Well, here are several things that you should keep in mind when getting a start-up loan in India. Especially, if you are an engineer seeking to accumulate funds, these are several options that you can resort to:
Bootstrap: It is one of the most popular and effective ways of kick starting your business. Bootstrap is nothing but self-funding. Digging deep into your own pockets to make things work. This is the best way to kick start your business without being liable.
Crowdfunding: If your product is unique. You are bound to attract suitors. Crowdfunding is one of the most popular funding methods in recent times. Here, the goal is to get a loan from the crowd by explaining them about the goals, plans, logical reasoning, etc.
Venture Capital: These are nothing but the funds which are managed professionally and invested in companies which can help you gain high profits with their potential. Under this, investment is made in a business against the equity and exit when there arises any acquisition or IPO.
Bank Loans: There are two types of financing options provided by the banks. One is the working capital loans and other is funding. Working capital requires the borrower to show revenue details whereas, funding involves the usual process which involves sharing of the business plan, etc.
Start-up Schemes: Inarguably, under the leadership of Prime Minister Mr. Narendra Modi, this has been one of the most favourable time for start-up business loans in India. Campaigns such as Digital India and Make in India have changed the way how start-ups used to work.

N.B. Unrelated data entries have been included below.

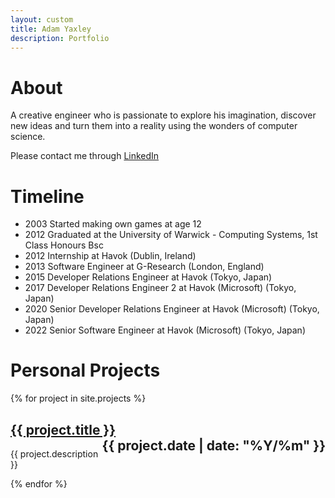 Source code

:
 ```yaml
---
layout: custom
title: Adam Yaxley
description: Portfolio
---
```


# About

A creative engineer who is passionate to explore his imagination, discover new ideas and turn them into a reality using the wonders of computer science.

Please contact me through [LinkedIn](https://www.linkedin.com/in/adam-yaxley-53249442/)

# Timeline

 - 2003 Started making own games at age 12
 - 2012 Graduated at the University of Warwick - Computing Systems, 1st Class Honours Bsc
 - 2012 Internship at Havok (Dublin, Ireland)
 - 2013 Software Engineer at G-Research (London, England)
 - 2015 Developer Relations Engineer at Havok (Tokyo, Japan)
 - 2017 Developer Relations Engineer 2 at Havok (Microsoft) (Tokyo, Japan)
 - 2020 Senior Developer Relations Engineer at Havok (Microsoft) (Tokyo, Japan)
 - 2022 Senior Software Engineer at Havok (Microsoft) (Tokyo, Japan)

# Personal Projects

{% for project in site.projects %}
<h2>
  <a href="{{ project.url }}">{{ project.title }}</a>
  <span style="float: right;">{{ project.date | date: "%Y/%m" }}</span>
</h2>
<p>{{ project.description }}</p>
{% endfor %}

The idea is promoted now and is backed by the government. They help you throughout with a view that it would benefit the country on a whole.
Before we move on to the last option, it is essential to know that Business Loans for Engineers are booming nowadays. There are various lenders which have specifically designed professional loans. These loans are readily made available with a view of meeting the needs of the start-ups and helping them empower themselves.
This brings us to the most logical and perhaps the best start-up loan option and that is:
Approaching the NBFCs: The Non-Banking Financial Companies (NBFCs) are one of the best and the most advisable option when looking forward to getting a start-up loan in India. This is the most underrated option as people see it as a secondary option. However, it is important to know that NBFCs offer more flexibility and support than other lenders. There are few NBFCs which provide as much as INR 15 lakhs for start-ups. Furthermore, they do not ask for any tedious documentation to keep a collateral security against the funds provided. They ensure that the funds are disbursed quickly and the needs are met.
These were few of the ways as to how you can get a loan for start-up in India. These are the options you have, choose carefully.